Like a lot of people that have had a connection to EA I am appalled by the close connection between the FTX scandal and EA. But not surprised.
The EA community events I attended totally killed my passion for EA. I attended an EA global conference in London and left feeling really really sad. Before the conference I was told I was not important enough or not worth the time to get career advice. One person I'd met before at local EA events made it clear that he didn't want to waste time talking to me (this was in the guide btw to make it clear if you don't think someone is worth your time). Well it certainly made me unconfident and uncomfortable to approach anyone else. I found the whole thing miserable. Everyone went out to take photo for the conference and I didn't bother. I don't want to be part of a community that I didn't feel happy in.
On a less personal level, I overheard some unpleasant conversations about how EA should only be reserved for the intellectual elite (whatever the fuck that is) and how diversity didn't really matter. How they were annoyed that women got talks just for being women.
Honestly, the whole place just reeked of hubris - everyone was so sure they were right, people had no interest in you as a person. I have never experienced more unfriendly, self-important, uncompassionate people in my life (I am 31 now). It was of course the last time I was ever involved with anything EA related.
Maybe you read this and can dismiss it with yeah but issues are too important to waste time with petty small talk or showing interest in others. Or your subjective experience doesn't matter. Or we talk about rationality and complex ideas here , not personal opinions.
But that is the whole point I'm trying to make. When you take away the human element, when you're so focused on grandiose ideas and certain of your perfect rationality, you end up dismissing the fast thinking necessary to make good ethical decisions. Anyone that values human kindness would run a mile from someone that doesn't have the respect to listen to someone talking to them and makes clear that their video game is valued above that person. Similarly to the long history of Musk's contempt for ordinary people.
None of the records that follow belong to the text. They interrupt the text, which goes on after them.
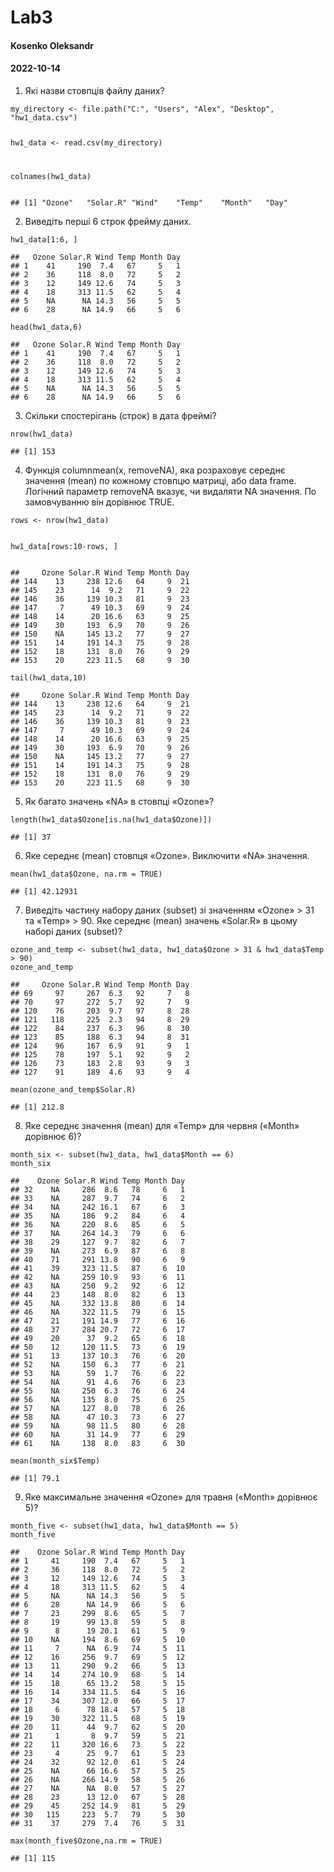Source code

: <!DOCTYPE html>

<html>

<head>

<meta charset="utf-8" />
<meta name="generator" content="pandoc" />
<meta http-equiv="X-UA-Compatible" content="IE=EDGE" />


<meta name="author" content="Kosenko Oleksandr" />

<meta name="date" content="2022-10-14" />


<!-- code folding -->


</head>

<body>


<div class="container-fluid main-container">




<div id="header">



<h1 class="title toc-ignore">Lab3</h1>
<h4 class="author">Kosenko Oleksandr</h4>
<h4 class="date">2022-10-14</h4>

</div>


<ol style="list-style-type: decimal">
<li>Які назви стовпців файлу даних?</li>
</ol>
<pre class="r"><code>my_directory &lt;- file.path(&quot;C:&quot;, &quot;Users&quot;, &quot;Alex&quot;, &quot;Desktop&quot;, &quot;hw1_data.csv&quot;)

hw1_data &lt;- read.csv(my_directory)

colnames(hw1_data)</code></pre>
<pre><code>## [1] &quot;Ozone&quot;   &quot;Solar.R&quot; &quot;Wind&quot;    &quot;Temp&quot;    &quot;Month&quot;   &quot;Day&quot;</code></pre>
<ol start="2" style="list-style-type: decimal">
<li>Виведіть перші 6 строк фрейму даних.</li>
</ol>
<pre class="r"><code>hw1_data[1:6, ]</code></pre>
<pre><code>##   Ozone Solar.R Wind Temp Month Day
## 1    41     190  7.4   67     5   1
## 2    36     118  8.0   72     5   2
## 3    12     149 12.6   74     5   3
## 4    18     313 11.5   62     5   4
## 5    NA      NA 14.3   56     5   5
## 6    28      NA 14.9   66     5   6</code></pre>
<pre class="r"><code>head(hw1_data,6)</code></pre>
<pre><code>##   Ozone Solar.R Wind Temp Month Day
## 1    41     190  7.4   67     5   1
## 2    36     118  8.0   72     5   2
## 3    12     149 12.6   74     5   3
## 4    18     313 11.5   62     5   4
## 5    NA      NA 14.3   56     5   5
## 6    28      NA 14.9   66     5   6</code></pre>
<ol start="3" style="list-style-type: decimal">
<li>Скільки спостерігань (строк) в дата фреймі?</li>
</ol>
<pre class="r"><code>nrow(hw1_data)</code></pre>
<pre><code>## [1] 153</code></pre>
<ol start="4" style="list-style-type: decimal">
<li>Функція columnmean(x, removeNA), яка розраховує середнє значення
(mean) по кожному стовпцю матриці, або data frame. Логічний параметр
removeNA вказує, чи видаляти NA значення. По замовчуванню він дорівнює
TRUE.</li>
</ol>
<pre class="r"><code>rows &lt;- nrow(hw1_data)

hw1_data[rows:10-rows, ]</code></pre>
<pre><code>##     Ozone Solar.R Wind Temp Month Day
## 144    13     238 12.6   64     9  21
## 145    23      14  9.2   71     9  22
## 146    36     139 10.3   81     9  23
## 147     7      49 10.3   69     9  24
## 148    14      20 16.6   63     9  25
## 149    30     193  6.9   70     9  26
## 150    NA     145 13.2   77     9  27
## 151    14     191 14.3   75     9  28
## 152    18     131  8.0   76     9  29
## 153    20     223 11.5   68     9  30</code></pre>
<pre class="r"><code>tail(hw1_data,10)</code></pre>
<pre><code>##     Ozone Solar.R Wind Temp Month Day
## 144    13     238 12.6   64     9  21
## 145    23      14  9.2   71     9  22
## 146    36     139 10.3   81     9  23
## 147     7      49 10.3   69     9  24
## 148    14      20 16.6   63     9  25
## 149    30     193  6.9   70     9  26
## 150    NA     145 13.2   77     9  27
## 151    14     191 14.3   75     9  28
## 152    18     131  8.0   76     9  29
## 153    20     223 11.5   68     9  30</code></pre>
<ol start="5" style="list-style-type: decimal">
<li>Як багато значень «NA» в стовпці «Ozone»?</li>
</ol>
<pre class="r"><code>length(hw1_data$Ozone[is.na(hw1_data$Ozone)])</code></pre>
<pre><code>## [1] 37</code></pre>
<ol start="6" style="list-style-type: decimal">
<li>Яке середнє (mean) стовпця «Ozone». Виключити «NA» значення.</li>
</ol>
<pre class="r"><code>mean(hw1_data$Ozone, na.rm = TRUE)</code></pre>
<pre><code>## [1] 42.12931</code></pre>
<ol start="7" style="list-style-type: decimal">
<li>Виведіть частину набору даних (subset) зі значенням «Ozone» &gt; 31
та «Temp» &gt; 90. Яке середнє (mean) значень «Solar.R» в цьому наборі
даних (subset)?</li>
</ol>
<pre class="r"><code>ozone_and_temp &lt;- subset(hw1_data, hw1_data$Ozone &gt; 31 &amp; hw1_data$Temp &gt; 90)
ozone_and_temp</code></pre>
<pre><code>##     Ozone Solar.R Wind Temp Month Day
## 69     97     267  6.3   92     7   8
## 70     97     272  5.7   92     7   9
## 120    76     203  9.7   97     8  28
## 121   118     225  2.3   94     8  29
## 122    84     237  6.3   96     8  30
## 123    85     188  6.3   94     8  31
## 124    96     167  6.9   91     9   1
## 125    78     197  5.1   92     9   2
## 126    73     183  2.8   93     9   3
## 127    91     189  4.6   93     9   4</code></pre>
<pre class="r"><code>mean(ozone_and_temp$Solar.R)</code></pre>
<pre><code>## [1] 212.8</code></pre>
<ol start="8" style="list-style-type: decimal">
<li>Яке середнє значення (mean) для «Temp» для червня («Month» дорівнює
6)?</li>
</ol>
<pre class="r"><code>month_six &lt;- subset(hw1_data, hw1_data$Month == 6)
month_six</code></pre>
<pre><code>##    Ozone Solar.R Wind Temp Month Day
## 32    NA     286  8.6   78     6   1
## 33    NA     287  9.7   74     6   2
## 34    NA     242 16.1   67     6   3
## 35    NA     186  9.2   84     6   4
## 36    NA     220  8.6   85     6   5
## 37    NA     264 14.3   79     6   6
## 38    29     127  9.7   82     6   7
## 39    NA     273  6.9   87     6   8
## 40    71     291 13.8   90     6   9
## 41    39     323 11.5   87     6  10
## 42    NA     259 10.9   93     6  11
## 43    NA     250  9.2   92     6  12
## 44    23     148  8.0   82     6  13
## 45    NA     332 13.8   80     6  14
## 46    NA     322 11.5   79     6  15
## 47    21     191 14.9   77     6  16
## 48    37     284 20.7   72     6  17
## 49    20      37  9.2   65     6  18
## 50    12     120 11.5   73     6  19
## 51    13     137 10.3   76     6  20
## 52    NA     150  6.3   77     6  21
## 53    NA      59  1.7   76     6  22
## 54    NA      91  4.6   76     6  23
## 55    NA     250  6.3   76     6  24
## 56    NA     135  8.0   75     6  25
## 57    NA     127  8.0   78     6  26
## 58    NA      47 10.3   73     6  27
## 59    NA      98 11.5   80     6  28
## 60    NA      31 14.9   77     6  29
## 61    NA     138  8.0   83     6  30</code></pre>
<pre class="r"><code>mean(month_six$Temp)</code></pre>
<pre><code>## [1] 79.1</code></pre>
<ol start="9" style="list-style-type: decimal">
<li>Яке максимальне значення «Ozone» для травня («Month» дорівнює
5)?</li>
</ol>
<pre class="r"><code>month_five &lt;- subset(hw1_data, hw1_data$Month == 5)
month_five</code></pre>
<pre><code>##    Ozone Solar.R Wind Temp Month Day
## 1     41     190  7.4   67     5   1
## 2     36     118  8.0   72     5   2
## 3     12     149 12.6   74     5   3
## 4     18     313 11.5   62     5   4
## 5     NA      NA 14.3   56     5   5
## 6     28      NA 14.9   66     5   6
## 7     23     299  8.6   65     5   7
## 8     19      99 13.8   59     5   8
## 9      8      19 20.1   61     5   9
## 10    NA     194  8.6   69     5  10
## 11     7      NA  6.9   74     5  11
## 12    16     256  9.7   69     5  12
## 13    11     290  9.2   66     5  13
## 14    14     274 10.9   68     5  14
## 15    18      65 13.2   58     5  15
## 16    14     334 11.5   64     5  16
## 17    34     307 12.0   66     5  17
## 18     6      78 18.4   57     5  18
## 19    30     322 11.5   68     5  19
## 20    11      44  9.7   62     5  20
## 21     1       8  9.7   59     5  21
## 22    11     320 16.6   73     5  22
## 23     4      25  9.7   61     5  23
## 24    32      92 12.0   61     5  24
## 25    NA      66 16.6   57     5  25
## 26    NA     266 14.9   58     5  26
## 27    NA      NA  8.0   57     5  27
## 28    23      13 12.0   67     5  28
## 29    45     252 14.9   81     5  29
## 30   115     223  5.7   79     5  30
## 31    37     279  7.4   76     5  31</code></pre>
<pre class="r"><code>max(month_five$Ozone,na.rm = TRUE)</code></pre>
<pre><code>## [1] 115</code></pre>




</div>


</body>
</html>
EA just seems so focused on being ethical that it forgot how to be nice. In my opinion, a new more inclusive organisation with a focus on making a positive impact needs to be created - with a better name.
Hi James, thanks for sharing this. As others have said, it is a difficult thing to do. I'm actually weirdly looking forward to the EA criticisms that will come out of this FTX business. You often hear of the abstract need for criticism and "red-teaming" but not much about the actual criticisms.
I think your story chimes with a bigger difficulty in the EA movement : how small-scale effectiveness measures (ie not talking to junior EAs) end up stymying the movement on a larger scale (being unfriendly and putting people off).
I'm also worried about whether a utilitarian movement really can value integrity, friendliness etc. I can see how it might see the value in appearing to have integrity or appearing to value diversity. But if those things get in the way of effectiveness, won't they be covertly canned?
I'm a 30y.o. in London and consider myself fairly friendly. If you want to talk about stuff, get in touch.
I guess the way I see it, the more intellectually solid a movement is, the more effort it is to produce a solid criticism. So if a movement is intellectually solid, a lot of the criticism on social media will end up being very bad b/c social media pushes towards lower effort than other formats such as the EA forum.
(Another way of putting this: If you're going to go to all the effort of making a proper critique, why post it on fb vs the EA forum where you'll geet deeper engagement?).